The task
Please return each line of the listing below exactly as written.

════

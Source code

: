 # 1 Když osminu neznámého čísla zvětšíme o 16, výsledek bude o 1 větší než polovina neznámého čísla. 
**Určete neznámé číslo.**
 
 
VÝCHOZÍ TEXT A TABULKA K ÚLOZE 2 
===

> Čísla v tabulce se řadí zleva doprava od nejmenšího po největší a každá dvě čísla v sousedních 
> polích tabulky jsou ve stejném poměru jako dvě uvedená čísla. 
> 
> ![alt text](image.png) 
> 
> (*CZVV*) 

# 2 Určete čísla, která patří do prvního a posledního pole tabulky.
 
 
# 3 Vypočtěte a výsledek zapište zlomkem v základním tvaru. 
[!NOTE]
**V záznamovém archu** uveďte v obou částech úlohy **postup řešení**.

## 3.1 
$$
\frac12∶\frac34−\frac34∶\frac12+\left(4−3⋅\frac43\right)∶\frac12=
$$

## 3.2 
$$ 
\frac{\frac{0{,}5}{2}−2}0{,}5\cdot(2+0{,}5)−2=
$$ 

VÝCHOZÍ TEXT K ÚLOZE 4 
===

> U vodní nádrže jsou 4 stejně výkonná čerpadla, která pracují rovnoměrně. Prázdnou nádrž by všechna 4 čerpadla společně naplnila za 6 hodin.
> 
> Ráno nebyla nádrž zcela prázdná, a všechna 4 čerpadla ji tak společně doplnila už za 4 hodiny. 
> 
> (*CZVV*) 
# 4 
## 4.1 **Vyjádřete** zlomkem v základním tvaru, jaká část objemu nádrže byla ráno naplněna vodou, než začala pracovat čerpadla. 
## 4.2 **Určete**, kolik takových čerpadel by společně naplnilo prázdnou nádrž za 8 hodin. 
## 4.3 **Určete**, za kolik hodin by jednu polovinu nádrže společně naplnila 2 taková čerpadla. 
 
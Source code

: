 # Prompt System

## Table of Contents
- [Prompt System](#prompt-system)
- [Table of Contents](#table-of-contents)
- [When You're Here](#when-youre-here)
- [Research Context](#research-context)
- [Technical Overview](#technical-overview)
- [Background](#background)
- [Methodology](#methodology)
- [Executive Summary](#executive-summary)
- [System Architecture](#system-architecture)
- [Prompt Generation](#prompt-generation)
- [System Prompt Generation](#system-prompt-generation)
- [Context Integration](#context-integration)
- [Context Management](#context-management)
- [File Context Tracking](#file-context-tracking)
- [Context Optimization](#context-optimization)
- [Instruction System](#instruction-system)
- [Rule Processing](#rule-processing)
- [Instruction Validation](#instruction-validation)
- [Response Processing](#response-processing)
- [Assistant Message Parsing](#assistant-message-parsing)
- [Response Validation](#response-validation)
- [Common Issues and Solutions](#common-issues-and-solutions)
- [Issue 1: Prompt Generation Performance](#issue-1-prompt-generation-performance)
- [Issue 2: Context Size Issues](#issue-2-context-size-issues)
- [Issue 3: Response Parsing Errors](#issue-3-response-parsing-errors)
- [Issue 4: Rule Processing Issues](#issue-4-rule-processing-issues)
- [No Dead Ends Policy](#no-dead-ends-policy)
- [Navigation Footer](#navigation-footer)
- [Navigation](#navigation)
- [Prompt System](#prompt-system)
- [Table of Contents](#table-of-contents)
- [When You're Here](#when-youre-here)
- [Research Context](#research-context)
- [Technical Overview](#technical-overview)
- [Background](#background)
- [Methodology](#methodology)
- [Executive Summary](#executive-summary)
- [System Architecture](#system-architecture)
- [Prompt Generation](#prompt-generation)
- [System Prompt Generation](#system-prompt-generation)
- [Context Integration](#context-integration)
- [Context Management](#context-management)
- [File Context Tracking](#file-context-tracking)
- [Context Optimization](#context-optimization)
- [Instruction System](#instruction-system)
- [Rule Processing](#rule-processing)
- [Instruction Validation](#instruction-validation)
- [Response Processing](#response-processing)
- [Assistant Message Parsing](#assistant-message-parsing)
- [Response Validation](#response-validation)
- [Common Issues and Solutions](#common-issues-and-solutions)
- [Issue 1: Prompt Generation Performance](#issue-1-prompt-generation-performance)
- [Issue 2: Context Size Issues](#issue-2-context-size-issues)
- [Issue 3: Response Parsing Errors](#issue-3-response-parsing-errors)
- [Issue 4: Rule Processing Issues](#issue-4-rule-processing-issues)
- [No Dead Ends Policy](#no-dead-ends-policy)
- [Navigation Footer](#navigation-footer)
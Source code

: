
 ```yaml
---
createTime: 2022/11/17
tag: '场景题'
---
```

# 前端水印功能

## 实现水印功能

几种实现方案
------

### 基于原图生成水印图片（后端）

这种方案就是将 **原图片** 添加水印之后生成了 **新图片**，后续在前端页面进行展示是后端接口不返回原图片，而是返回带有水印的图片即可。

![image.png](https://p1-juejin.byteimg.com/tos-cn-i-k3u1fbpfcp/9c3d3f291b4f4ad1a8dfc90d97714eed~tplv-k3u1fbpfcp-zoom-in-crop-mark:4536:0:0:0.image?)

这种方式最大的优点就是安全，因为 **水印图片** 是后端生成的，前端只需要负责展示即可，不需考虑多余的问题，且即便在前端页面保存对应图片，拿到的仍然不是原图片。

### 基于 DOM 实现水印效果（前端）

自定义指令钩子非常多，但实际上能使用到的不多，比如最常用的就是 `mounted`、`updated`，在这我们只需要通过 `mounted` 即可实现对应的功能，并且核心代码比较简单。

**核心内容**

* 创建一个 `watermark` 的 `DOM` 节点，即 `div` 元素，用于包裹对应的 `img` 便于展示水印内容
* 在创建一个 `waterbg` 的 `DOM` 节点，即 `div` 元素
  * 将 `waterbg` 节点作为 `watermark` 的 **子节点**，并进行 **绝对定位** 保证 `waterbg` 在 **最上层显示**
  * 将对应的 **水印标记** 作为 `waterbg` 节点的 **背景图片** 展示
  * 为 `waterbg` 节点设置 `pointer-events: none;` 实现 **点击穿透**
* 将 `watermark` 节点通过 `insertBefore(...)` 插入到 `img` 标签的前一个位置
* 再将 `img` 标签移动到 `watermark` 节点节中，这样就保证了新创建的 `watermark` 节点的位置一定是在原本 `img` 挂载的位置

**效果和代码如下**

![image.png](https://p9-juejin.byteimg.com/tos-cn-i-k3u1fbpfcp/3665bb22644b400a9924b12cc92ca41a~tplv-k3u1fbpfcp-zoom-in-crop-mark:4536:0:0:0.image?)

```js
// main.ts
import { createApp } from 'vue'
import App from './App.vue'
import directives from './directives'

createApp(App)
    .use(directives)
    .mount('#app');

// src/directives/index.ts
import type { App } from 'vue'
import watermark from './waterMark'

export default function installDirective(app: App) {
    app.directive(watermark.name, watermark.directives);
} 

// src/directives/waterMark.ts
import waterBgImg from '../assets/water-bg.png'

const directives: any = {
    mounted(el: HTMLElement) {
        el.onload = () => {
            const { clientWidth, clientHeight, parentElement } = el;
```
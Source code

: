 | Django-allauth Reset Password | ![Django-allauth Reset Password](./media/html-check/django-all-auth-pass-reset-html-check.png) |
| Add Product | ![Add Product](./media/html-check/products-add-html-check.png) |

════

Worked solution
Source code

: # 1 Když osminu neznámého čísla zvětšíme o 16, výsledek bude o 1 větší než polovina neznámého čísla. 
**Určete neznámé číslo.**
 
 
VÝCHOZÍ TEXT A TABULKA K ÚLOZE 2 
===

> Čísla v tabulce se řadí zleva doprava od nejmenšího po největší a každá dvě čísla v sousedních 
> polích tabulky jsou ve stejném poměru jako dvě uvedená čísla. 
> 
> ![alt text](image.png) 
> 
> (*CZVV*) 

# 2 Určete čísla, která patří do prvního a posledního pole tabulky.
 
 
# 3 Vypočtěte a výsledek zapište zlomkem v základním tvaru. 
[!NOTE]
**V záznamovém archu** uveďte v obou částech úlohy **postup řešení**.

## 3.1 
$$
\frac12∶\frac34−\frac34∶\frac12+\left(4−3⋅\frac43\right)∶\frac12=
$$

## 3.2 
$$ 
\frac{\frac{0{,}5}{2}−2}0{,}5\cdot(2+0{,}5)−2=
$$ 

VÝCHOZÍ TEXT K ÚLOZE 4 
===

> U vodní nádrže jsou 4 stejně výkonná čerpadla, která pracují rovnoměrně. Prázdnou nádrž by všechna 4 čerpadla společně naplnila za 6 hodin.
> 
> Ráno nebyla nádrž zcela prázdná, a všechna 4 čerpadla ji tak společně doplnila už za 4 hodiny. 
> 
> (*CZVV*) 
# 4 
## 4.1 **Vyjádřete** zlomkem v základním tvaru, jaká část objemu nádrže byla ráno naplněna vodou, než začala pracovat čerpadla. 
## 4.2 **Určete**, kolik takových čerpadel by společně naplnilo prázdnou nádrž za 8 hodin. 
## 4.3 **Určete**, za kolik hodin by jednu polovinu nádrže společně naplnila 2 taková čerpadla. 
 
Source code

: # Prompt System

## Table of Contents
- [Prompt System](#prompt-system)
- [Table of Contents](#table-of-contents)
- [When You're Here](#when-youre-here)
- [Research Context](#research-context)
- [Technical Overview](#technical-overview)
- [Background](#background)
- [Methodology](#methodology)
- [Executive Summary](#executive-summary)
- [System Architecture](#system-architecture)
- [Prompt Generation](#prompt-generation)
- [System Prompt Generation](#system-prompt-generation)
- [Context Integration](#context-integration)
- [Context Management](#context-management)
- [File Context Tracking](#file-context-tracking)
- [Context Optimization](#context-optimization)
- [Instruction System](#instruction-system)
- [Rule Processing](#rule-processing)
- [Instruction Validation](#instruction-validation)
- [Response Processing](#response-processing)
- [Assistant Message Parsing](#assistant-message-parsing)
- [Response Validation](#response-validation)
- [Common Issues and Solutions](#common-issues-and-solutions)
- [Issue 1: Prompt Generation Performance](#issue-1-prompt-generation-performance)
- [Issue 2: Context Size Issues](#issue-2-context-size-issues)
- [Issue 3: Response Parsing Errors](#issue-3-response-parsing-errors)
- [Issue 4: Rule Processing Issues](#issue-4-rule-processing-issues)
- [No Dead Ends Policy](#no-dead-ends-policy)
- [Navigation Footer](#navigation-footer)
- [Navigation](#navigation)
- [Prompt System](#prompt-system)
- [Table of Contents](#table-of-contents)
- [When You're Here](#when-youre-here)
- [Research Context](#research-context)
- [Technical Overview](#technical-overview)
- [Background](#background)
- [Methodology](#methodology)
- [Executive Summary](#executive-summary)
- [System Architecture](#system-architecture)
- [Prompt Generation](#prompt-generation)
- [System Prompt Generation](#system-prompt-generation)
- [Context Integration](#context-integration)
- [Context Management](#context-management)
- [File Context Tracking](#file-context-tracking)
- [Context Optimization](#context-optimization)
- [Instruction System](#instruction-system)
- [Rule Processing](#rule-processing)
- [Instruction Validation](#instruction-validation)
- [Response Processing](#response-processing)
- [Assistant Message Parsing](#assistant-message-parsing)
- [Response Validation](#response-validation)
- [Common Issues and Solutions](#common-issues-and-solutions)
- [Issue 1: Prompt Generation Performance](#issue-1-prompt-generation-performance)
- [Issue 2: Context Size Issues](#issue-2-context-size-issues)
- [Issue 3: Response Parsing Errors](#issue-3-response-parsing-errors)
- [Issue 4: Rule Processing Issues](#issue-4-rule-processing-issues)
- [No Dead Ends Policy](#no-dead-ends-policy)
- [Navigation Footer](#navigation-footer)
Source code

:
 ```yaml
---
createTime: 2022/11/17
tag: '场景题'
---
```

# 前端水印功能

## 实现水印功能

几种实现方案
------

### 基于原图生成水印图片（后端）

这种方案就是将 **原图片** 添加水印之后生成了 **新图片**，后续在前端页面进行展示是后端接口不返回原图片，而是返回带有水印的图片即可。

![image.png](https://p1-juejin.byteimg.com/tos-cn-i-k3u1fbpfcp/9c3d3f291b4f4ad1a8dfc90d97714eed~tplv-k3u1fbpfcp-zoom-in-crop-mark:4536:0:0:0.image?)

这种方式最大的优点就是安全，因为 **水印图片** 是后端生成的，前端只需要负责展示即可，不需考虑多余的问题，且即便在前端页面保存对应图片，拿到的仍然不是原图片。

### 基于 DOM 实现水印效果（前端）

自定义指令钩子非常多，但实际上能使用到的不多，比如最常用的就是 `mounted`、`updated`，在这我们只需要通过 `mounted` 即可实现对应的功能，并且核心代码比较简单。

**核心内容**

* 创建一个 `watermark` 的 `DOM` 节点，即 `div` 元素，用于包裹对应的 `img` 便于展示水印内容
* 在创建一个 `waterbg` 的 `DOM` 节点，即 `div` 元素
  * 将 `waterbg` 节点作为 `watermark` 的 **子节点**，并进行 **绝对定位** 保证 `waterbg` 在 **最上层显示**
  * 将对应的 **水印标记** 作为 `waterbg` 节点的 **背景图片** 展示
  * 为 `waterbg` 节点设置 `pointer-events: none;` 实现 **点击穿透**
* 将 `watermark` 节点通过 `insertBefore(...)` 插入到 `img` 标签的前一个位置
* 再将 `img` 标签移动到 `watermark` 节点节中，这样就保证了新创建的 `watermark` 节点的位置一定是在原本 `img` 挂载的位置

**效果和代码如下**

![image.png](https://p9-juejin.byteimg.com/tos-cn-i-k3u1fbpfcp/3665bb22644b400a9924b12cc92ca41a~tplv-k3u1fbpfcp-zoom-in-crop-mark:4536:0:0:0.image?)

```js
// main.ts
import { createApp } from 'vue'
import App from './App.vue'
import directives from './directives'

createApp(App)
    .use(directives)
    .mount('#app');

// src/directives/index.ts
import type { App } from 'vue'
import watermark from './waterMark'

export default function installDirective(app: App) {
    app.directive(watermark.name, watermark.directives);
} 

// src/directives/waterMark.ts
import waterBgImg from '../assets/water-bg.png'

const directives: any = {
    mounted(el: HTMLElement) {
        el.onload = () => {
            const { clientWidth, clientHeight, parentElement } = el;
```
Source code

: | Django-allauth Reset Password | ![Django-allauth Reset Password](./media/html-check/django-all-auth-pass-reset-html-check.png) |
| Add Product | ![Add Product](./media/html-check/products-add-html-check.png) |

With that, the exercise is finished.